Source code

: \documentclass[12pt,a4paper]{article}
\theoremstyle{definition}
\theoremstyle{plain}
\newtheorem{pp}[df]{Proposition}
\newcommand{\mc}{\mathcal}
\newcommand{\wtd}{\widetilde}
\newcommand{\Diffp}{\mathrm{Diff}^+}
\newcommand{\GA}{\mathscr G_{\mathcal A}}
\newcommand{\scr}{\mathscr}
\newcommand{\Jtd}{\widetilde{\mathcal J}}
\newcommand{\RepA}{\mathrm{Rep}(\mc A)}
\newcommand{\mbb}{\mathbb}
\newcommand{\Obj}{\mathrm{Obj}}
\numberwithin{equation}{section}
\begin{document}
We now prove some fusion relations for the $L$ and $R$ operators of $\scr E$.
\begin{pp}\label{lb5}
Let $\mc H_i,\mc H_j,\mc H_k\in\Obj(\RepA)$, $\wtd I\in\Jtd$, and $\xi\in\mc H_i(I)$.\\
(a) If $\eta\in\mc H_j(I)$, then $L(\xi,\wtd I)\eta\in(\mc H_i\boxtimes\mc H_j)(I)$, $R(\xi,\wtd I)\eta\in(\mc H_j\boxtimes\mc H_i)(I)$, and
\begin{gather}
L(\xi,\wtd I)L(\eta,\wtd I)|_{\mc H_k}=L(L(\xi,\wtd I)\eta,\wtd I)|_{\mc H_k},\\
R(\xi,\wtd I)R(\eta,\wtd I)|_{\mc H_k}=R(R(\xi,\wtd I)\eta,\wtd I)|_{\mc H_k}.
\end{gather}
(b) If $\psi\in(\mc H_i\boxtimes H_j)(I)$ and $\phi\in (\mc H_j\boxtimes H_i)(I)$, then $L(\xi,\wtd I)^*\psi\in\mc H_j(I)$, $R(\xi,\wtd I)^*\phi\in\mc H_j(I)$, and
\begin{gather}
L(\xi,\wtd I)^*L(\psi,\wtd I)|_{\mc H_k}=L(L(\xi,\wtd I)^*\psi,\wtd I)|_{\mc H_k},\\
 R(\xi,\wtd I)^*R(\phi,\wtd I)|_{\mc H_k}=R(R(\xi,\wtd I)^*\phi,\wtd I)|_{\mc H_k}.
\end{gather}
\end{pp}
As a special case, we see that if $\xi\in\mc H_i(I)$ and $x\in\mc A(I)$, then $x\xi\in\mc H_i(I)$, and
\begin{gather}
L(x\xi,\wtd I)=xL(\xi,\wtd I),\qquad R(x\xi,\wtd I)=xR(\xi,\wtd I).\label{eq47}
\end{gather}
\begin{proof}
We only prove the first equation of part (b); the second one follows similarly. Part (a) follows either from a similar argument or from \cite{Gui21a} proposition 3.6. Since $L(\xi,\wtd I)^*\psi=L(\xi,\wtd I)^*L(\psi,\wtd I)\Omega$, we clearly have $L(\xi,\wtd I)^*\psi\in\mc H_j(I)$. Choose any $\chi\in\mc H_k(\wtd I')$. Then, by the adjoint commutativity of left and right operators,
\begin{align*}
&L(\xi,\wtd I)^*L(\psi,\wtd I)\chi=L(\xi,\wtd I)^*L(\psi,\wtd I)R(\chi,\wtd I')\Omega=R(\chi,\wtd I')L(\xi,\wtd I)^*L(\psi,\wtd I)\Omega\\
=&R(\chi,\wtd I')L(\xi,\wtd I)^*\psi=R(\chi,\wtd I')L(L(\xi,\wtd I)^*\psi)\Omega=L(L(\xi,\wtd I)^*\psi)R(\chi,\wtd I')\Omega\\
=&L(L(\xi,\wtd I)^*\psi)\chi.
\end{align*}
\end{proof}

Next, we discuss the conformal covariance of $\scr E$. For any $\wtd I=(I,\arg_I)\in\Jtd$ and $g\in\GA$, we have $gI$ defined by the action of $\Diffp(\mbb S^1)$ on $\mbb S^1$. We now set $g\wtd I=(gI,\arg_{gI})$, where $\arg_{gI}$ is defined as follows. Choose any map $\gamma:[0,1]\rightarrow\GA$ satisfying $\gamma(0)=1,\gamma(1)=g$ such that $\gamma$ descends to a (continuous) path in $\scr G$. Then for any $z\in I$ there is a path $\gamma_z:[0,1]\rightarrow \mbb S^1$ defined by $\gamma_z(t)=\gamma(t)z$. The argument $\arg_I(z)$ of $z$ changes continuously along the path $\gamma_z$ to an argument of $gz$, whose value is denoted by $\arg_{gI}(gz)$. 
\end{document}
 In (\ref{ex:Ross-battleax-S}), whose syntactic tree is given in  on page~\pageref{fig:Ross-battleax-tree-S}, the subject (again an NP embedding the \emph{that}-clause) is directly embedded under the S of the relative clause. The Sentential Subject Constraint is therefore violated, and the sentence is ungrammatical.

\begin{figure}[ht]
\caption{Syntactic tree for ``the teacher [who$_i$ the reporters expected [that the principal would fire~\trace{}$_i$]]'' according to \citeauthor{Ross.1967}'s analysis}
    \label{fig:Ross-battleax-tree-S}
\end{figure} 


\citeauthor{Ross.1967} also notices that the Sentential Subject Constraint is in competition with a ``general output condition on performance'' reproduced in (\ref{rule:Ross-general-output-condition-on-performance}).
------------------------------------------------
◆ **ACTIVITY**
The response must contain exactly the lines from the one with "Next, we discuss" to the end of the entries above, both included, and nothing more.

◆ **EXPECTED ANSWER**
Next, we discuss the conformal covariance of $\scr E$. For any $\wtd I=(I,\arg_I)\in\Jtd$ and $g\in\GA$, we have $gI$ defined by the action of $\Diffp(\mbb S^1)$ on $\mbb S^1$. We now set $g\wtd I=(gI,\arg_{gI})$, where $\arg_{gI}$ is defined as follows. Choose any map $\gamma:[0,1]\rightarrow\GA$ satisfying $\gamma(0)=1,\gamma(1)=g$ such that $\gamma$ descends to a (continuous) path in $\scr G$. Then for any $z\in I$ there is a path $\gamma_z:[0,1]\rightarrow \mbb S^1$ defined by $\gamma_z(t)=\gamma(t)z$. The argument $\arg_I(z)$ of $z$ changes continuously along the path $\gamma_z$ to an argument of $gz$, whose value is denoted by $\arg_{gI}(gz)$. 
\end{document}
 In (\ref{ex:Ross-battleax-S}), whose syntactic tree is given in  on page~\pageref{fig:Ross-battleax-tree-S}, the subject (again an NP embedding the \emph{that}-clause) is directly embedded under the S of the relative clause. The Sentential Subject Constraint is therefore violated, and the sentence is ungrammatical.

\begin{figure}[ht]
\caption{Syntactic tree for ``the teacher [who$_i$ the reporters expected [that the principal would fire~\trace{}$_i$]]'' according to \citeauthor{Ross.1967}'s analysis}
    \label{fig:Ross-battleax-tree-S}
\end{figure} 


\citeauthor{Ross.1967} also notices that the Sentential Subject Constraint is in competition with a ``general output condition on performance'' reproduced in (\ref{rule:Ross-general-output-condition-on-performance}).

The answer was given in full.